There are a few things that you need to know about Dystopia. First of all, compared to its predecessor Super Collider, it is surprisingly aggressive and heavy. Here Megadeth manages to once again break out of the rut that bands of this genre (including Megadeth) often fall into once they have started pursuing a radio-friendly sound. Second, unlike most album releases that see the best tracks available to stream before the on-sale date, Dystopia has several tracks that are definitely worth listening to even if one might think the best has already been heard. Third, the new line-up seems to be working in favor of creativity and collaboration, as opposed to just familiar names hoping to rekindle magic long lost.
Now, there is no denying that Mustaine calls all the shots when it comes to anything Megadeth. But looking back at 2014 and 2015, it’s hard to believe that with everything going on in Mustaine’s life (death of his mother-in-law, move to Nashville, failed Rust In Peace reunion) that he somehow managed to pull together all the moving pieces needed to write, record, and release Megadeth’s best album since Endgame.
We already know that 2015 was a bit of a disappointment for all the fans of the classic Rust In Peace era line-up. However, the recruitment of Lamb of God’s Chris Adler for drumming duties on Dystopia was one of the shrewdest moves Mustaine has made in terms of lineup changes. Adler brings with him a hardcore fan’s viewpoint about what has made Megadeth the band it has become. This is evident in Dystopia, especially when you compare it to Super Collider. The addition of Brazilian guitarist and master technical musician Kiko Loureiro sealed the Dystopia deal. Only a guitarist of his technicality could suffice when the other possibility was someone like Marty Friedman. What we have now is a beautifully assembled collection of intricate guitar riffs and solos, thought-provoking lyrics, and killer drum sequences.

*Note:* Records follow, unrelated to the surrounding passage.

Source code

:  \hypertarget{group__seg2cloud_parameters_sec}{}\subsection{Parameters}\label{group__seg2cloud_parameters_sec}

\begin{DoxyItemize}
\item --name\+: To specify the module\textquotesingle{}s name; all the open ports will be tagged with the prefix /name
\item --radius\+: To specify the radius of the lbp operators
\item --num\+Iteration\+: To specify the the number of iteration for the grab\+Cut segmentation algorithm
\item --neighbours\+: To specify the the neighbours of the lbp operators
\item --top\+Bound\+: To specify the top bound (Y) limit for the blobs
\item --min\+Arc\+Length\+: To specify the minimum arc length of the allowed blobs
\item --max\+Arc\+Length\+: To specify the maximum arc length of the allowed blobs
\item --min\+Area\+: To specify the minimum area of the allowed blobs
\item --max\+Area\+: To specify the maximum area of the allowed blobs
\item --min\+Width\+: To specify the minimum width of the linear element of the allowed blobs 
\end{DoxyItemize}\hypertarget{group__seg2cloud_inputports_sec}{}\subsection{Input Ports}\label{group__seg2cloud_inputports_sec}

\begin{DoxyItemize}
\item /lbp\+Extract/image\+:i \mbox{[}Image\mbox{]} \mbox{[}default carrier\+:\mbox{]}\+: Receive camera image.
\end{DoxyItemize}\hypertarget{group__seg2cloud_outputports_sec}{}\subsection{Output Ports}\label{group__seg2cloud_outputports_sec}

Besides the previously released “The Threat Is Real”, “Fatal Illusion” and title track, two songs that stand out musically are “Bullet To The Brain” and “Poisonous Shadows.” “Bullet To The Brain” very faintly reminds us of an older Megadeth sound – loud, screeching, lots of changes in the mood and the tempo. Especially catchy is the halting, yet catchy chorus which very much lends itself to a headbanging listener. We also get a vibrant guitar solo that serves as a reminder for why the band has always featured the best guitarists in the world no matter what the lineup.
“Poisonous Shadows” is another gem on the album. It starts out slowly, then builds to a powerful musical entity. Adler’s drums are just too good on this song as they command the tempo of the song, only stepping aside when it’s time for Kiko to shine. As the slowest tempoed track on the album, it is well placed on the album to provide a breather from the other heavier, thrashier tracks like “Death From Within” and “Lying In State.”

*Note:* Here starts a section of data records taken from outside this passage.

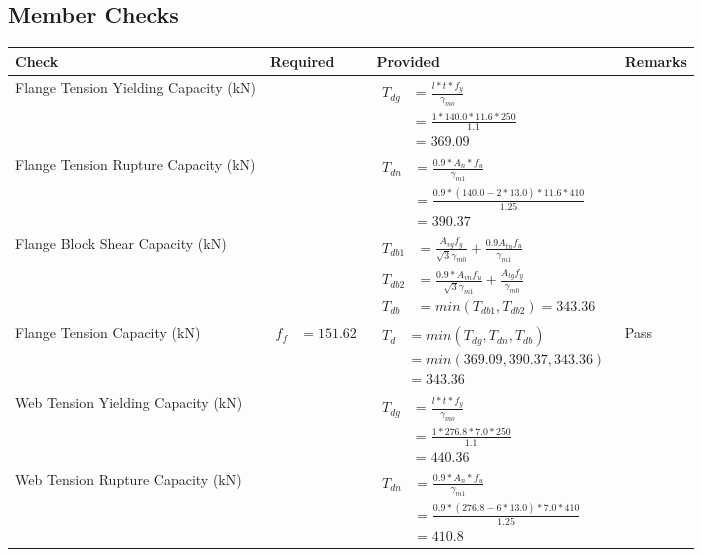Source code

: \documentclass{article}%
\begin{document}
%
\newpage%
\subsection{Member Checks}%
\label{subsec:MemberChecks}%
\renewcommand{\arraystretch}{1.2}%
\begin{longtable}{|p{4cm}|p{6cm}|p{5.5cm}|p{1.5cm}|}%
\hline%
\rowcolor{OsdagGreen}%
Check&Required&Provided&Remarks\\%
\hline%
\endhead%
\hline%
Flange Tension Yielding Capacity (kN)&&$\begin{aligned} T_{dg} &= \frac{l*t*f_y}{\gamma_{mo}}\\ &=\frac{1*140.0*11.6*250}{1.1}\\ &=369.09\end{aligned}$&\\%
\hline%
Flange Tension Rupture Capacity (kN)&&$\begin{aligned} T_{dn} &= \frac{0.9*A_{n}*f_u}{\gamma_{m1}}\\ &=\frac{0.9*(140.0-2*13.0)*11.6*410}{1.25}\\ &=390.37\end{aligned}$&\\%
\hline%
Flange Block Shear Capacity (kN)&&$\begin{aligned}T_{db1} &= \frac{A_{vg} f_{y}}{\sqrt{3} \gamma_{m0}} + \frac{0.9 A_{tn} f_{u}}{\gamma_{m1}}\\ T_{db2} &= \frac{0.9*A_{vn} f_{u}}{\sqrt{3} \gamma_{m1}} + \frac{A_{tg} f_{y}}{\gamma_{m0}}\\ T_{db} &= min(T_{db1}, T_{db2})= 343.36\end{aligned}$&\\%
\hline%
Flange Tension Capacity (kN)&$\begin{aligned} f_f &=151.62\end{aligned}$&$\begin{aligned} T_d &= min(T_{dg},T_{dn},T_{db})\\ &= min(369.09,390.37,343.36)\\ &=343.36\end{aligned}$&Pass\\%
\hline%
Web Tension Yielding Capacity (kN)&&$\begin{aligned} T_{dg} &= \frac{l*t*f_y}{\gamma_{mo}}\\ &=\frac{1*276.8*7.0*250}{1.1}\\ &=440.36\end{aligned}$&\\%
\hline%
Web Tension Rupture Capacity (kN)&&$\begin{aligned} T_{dn} &= \frac{0.9*A_{n}*f_u}{\gamma_{m1}}\\ &=\frac{0.9*(276.8-6*13.0)*7.0*410}{1.25}\\ &=410.8\end{aligned}$&\\%

\end{longtable}
\end{document}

Of course we have to be honest here. None of the new songs in reality can match the impact that the classic Megadeth anthems achieved back in the hey-day of thrash. Nevertheless, if you are looking for a heavy, technically impeccable, and musically striking album to buy, Dystopia is a good bet. Also, hearing some of those new songs live will definitely be refreshing to the setlist. There should be no discernible difference in crowd reaction to most of these songs as compared to classics like “Trust” and “Symphony of Destruction.”
As a package and campaign, everything from the new stylish cover, graphics, design of the Megadeth website, and Vic Rattlehead’s latest look point to a cool futuristic, post apocalyptic motif — certainly not incompatible with the themes presented in the record itself.
While not up there with Peace Sells or Rust In Peace, Dystopia is definitely solid, new music from Megadeth that is a must-have for the hardcore fans or anybody with an appetite for a fresh peek into Mustaine’s mind.